[Stored items from a collection]
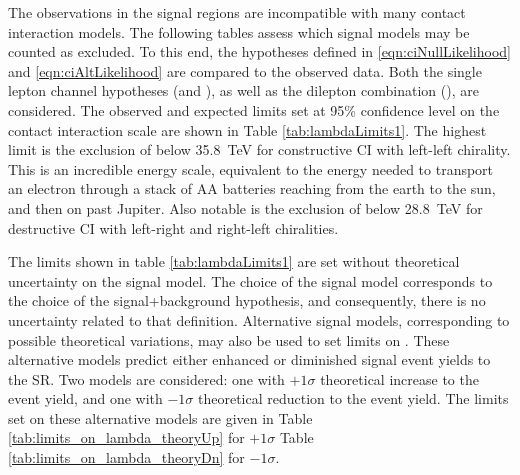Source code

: The observations in the signal regions are incompatible with many contact interaction models.
The following tables assess which signal models may be counted as excluded.
To this end, the hypotheses defined in \ref{eqn:ciNullLikelihood} and \ref{eqn:ciAltLikelihood} are compared to the observed data.
Both the single lepton channel hypotheses (\ee and \mm), as well as the dilepton combination (\ll), are considered.
The observed and expected limits set at 95\% confidence level on the contact interaction scale \lam are shown in Table \ref{tab:lambdaLimits1}.
The highest limit is the exclusion of \lam below 35.8~TeV for \ll constructive CI with left-left chirality.
This is an incredible energy scale, equivalent to the energy needed to transport an electron through a stack of AA batteries reaching from the earth to the sun, and then on past Jupiter.
Also notable is the exclusion of \lam below 28.8~TeV for \ll destructive CI with left-right and right-left chiralities.


The limits shown in table \ref{tab:lambdaLimits1} are set without theoretical uncertainty on the signal model.
The choice of the signal model corresponds to the choice of the signal+background hypothesis, and consequently, there is no uncertainty related to that definition.
Alternative signal models, corresponding to possible theoretical variations, may also be used to set limits on \lam.
These alternative models predict either enhanced or diminished signal event yields to the SR.
Two models are considered: one with $+1\sigma$ theoretical increase to the event yield, and one with $-1\sigma$ theoretical reduction to the event yield.
The limits set on these alternative models are given in Table \ref{tab:limits_on_lambda_theoryUp} for $+1\sigma$ Table \ref{tab:limits_on_lambda_theoryDn} for $-1\sigma$.

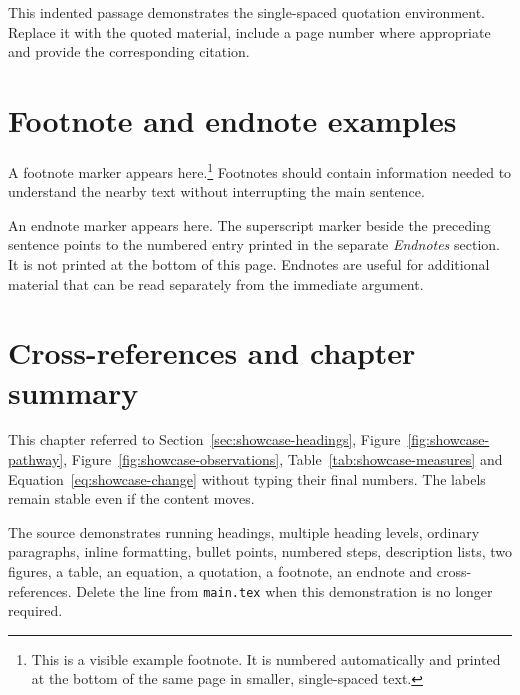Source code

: \begin{brightonquotation}
This indented passage demonstrates the single-spaced quotation environment.
Replace it with the quoted material, include a page number where appropriate
and provide the corresponding citation.
\end{brightonquotation}

\section{Footnote and endnote examples}

A footnote marker appears here.\footnote{This is a visible example footnote.
It is numbered automatically and printed at the bottom of the same page in
smaller, single-spaced text.} Footnotes should contain information needed to
understand the nearby text without interrupting the main sentence.

An endnote marker appears here.
The superscript marker beside the preceding sentence points to the numbered
entry printed in the separate \emph{Endnotes} section. It is not printed at
the bottom of this page. Endnotes are useful for additional material that can
be read separately from the immediate argument.

\section{Cross-references and chapter summary}

This chapter referred to Section~\ref{sec:showcase-headings},
Figure~\ref{fig:showcase-pathway}, Figure~\ref{fig:showcase-observations},
Table~\ref{tab:showcase-measures} and Equation~\ref{eq:showcase-change} without
typing their final numbers. The labels remain stable even if the content moves.

The source demonstrates running headings, multiple heading levels, ordinary
paragraphs, inline formatting, bullet points, numbered steps, description
lists, two figures, a table, an equation, a quotation, a footnote, an endnote
and cross-references. Delete the line
\verb|| from \texttt{main.tex} when
this demonstration is no longer required.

- **TASK DIRECTIONS**: Drop the pictures and set down the data above exactly.

- **SOLUTION**:
Source code

: The observations in the signal regions are incompatible with many contact interaction models.
The following tables assess which signal models may be counted as excluded.
To this end, the hypotheses defined in \ref{eqn:ciNullLikelihood} and \ref{eqn:ciAltLikelihood} are compared to the observed data.
Both the single lepton channel hypotheses (\ee and \mm), as well as the dilepton combination (\ll), are considered.
The observed and expected limits set at 95\% confidence level on the contact interaction scale \lam are shown in Table \ref{tab:lambdaLimits1}.
The highest limit is the exclusion of \lam below 35.8~TeV for \ll constructive CI with left-left chirality.
This is an incredible energy scale, equivalent to the energy needed to transport an electron through a stack of AA batteries reaching from the earth to the sun, and then on past Jupiter.
Also notable is the exclusion of \lam below 28.8~TeV for \ll destructive CI with left-right and right-left chiralities.


The limits shown in table \ref{tab:lambdaLimits1} are set without theoretical uncertainty on the signal model.
The choice of the signal model corresponds to the choice of the signal+background hypothesis, and consequently, there is no uncertainty related to that definition.
Alternative signal models, corresponding to possible theoretical variations, may also be used to set limits on \lam.
These alternative models predict either enhanced or diminished signal event yields to the SR.
Two models are considered: one with $+1\sigma$ theoretical increase to the event yield, and one with $-1\sigma$ theoretical reduction to the event yield.
The limits set on these alternative models are given in Table \ref{tab:limits_on_lambda_theoryUp} for $+1\sigma$ Table \ref{tab:limits_on_lambda_theoryDn} for $-1\sigma$.

Source code

: \begin{brightonquotation}
This indented passage demonstrates the single-spaced quotation environment.
Replace it with the quoted material, include a page number where appropriate
and provide the corresponding citation.
\end{brightonquotation}

\section{Footnote and endnote examples}

A footnote marker appears here.\footnote{This is a visible example footnote.
It is numbered automatically and printed at the bottom of the same page in
smaller, single-spaced text.} Footnotes should contain information needed to
understand the nearby text without interrupting the main sentence.

An endnote marker appears here.
The superscript marker beside the preceding sentence points to the numbered
entry printed in the separate \emph{Endnotes} section. It is not printed at
the bottom of this page. Endnotes are useful for additional material that can
be read separately from the immediate argument.

\section{Cross-references and chapter summary}

This chapter referred to Section~\ref{sec:showcase-headings},
Figure~\ref{fig:showcase-pathway}, Figure~\ref{fig:showcase-observations},
Table~\ref{tab:showcase-measures} and Equation~\ref{eq:showcase-change} without
typing their final numbers. The labels remain stable even if the content moves.

The source demonstrates running headings, multiple heading levels, ordinary
paragraphs, inline formatting, bullet points, numbered steps, description
lists, two figures, a table, an equation, a quotation, a footnote, an endnote
and cross-references. Delete the line
\verb|| from \texttt{main.tex} when
this demonstration is no longer required.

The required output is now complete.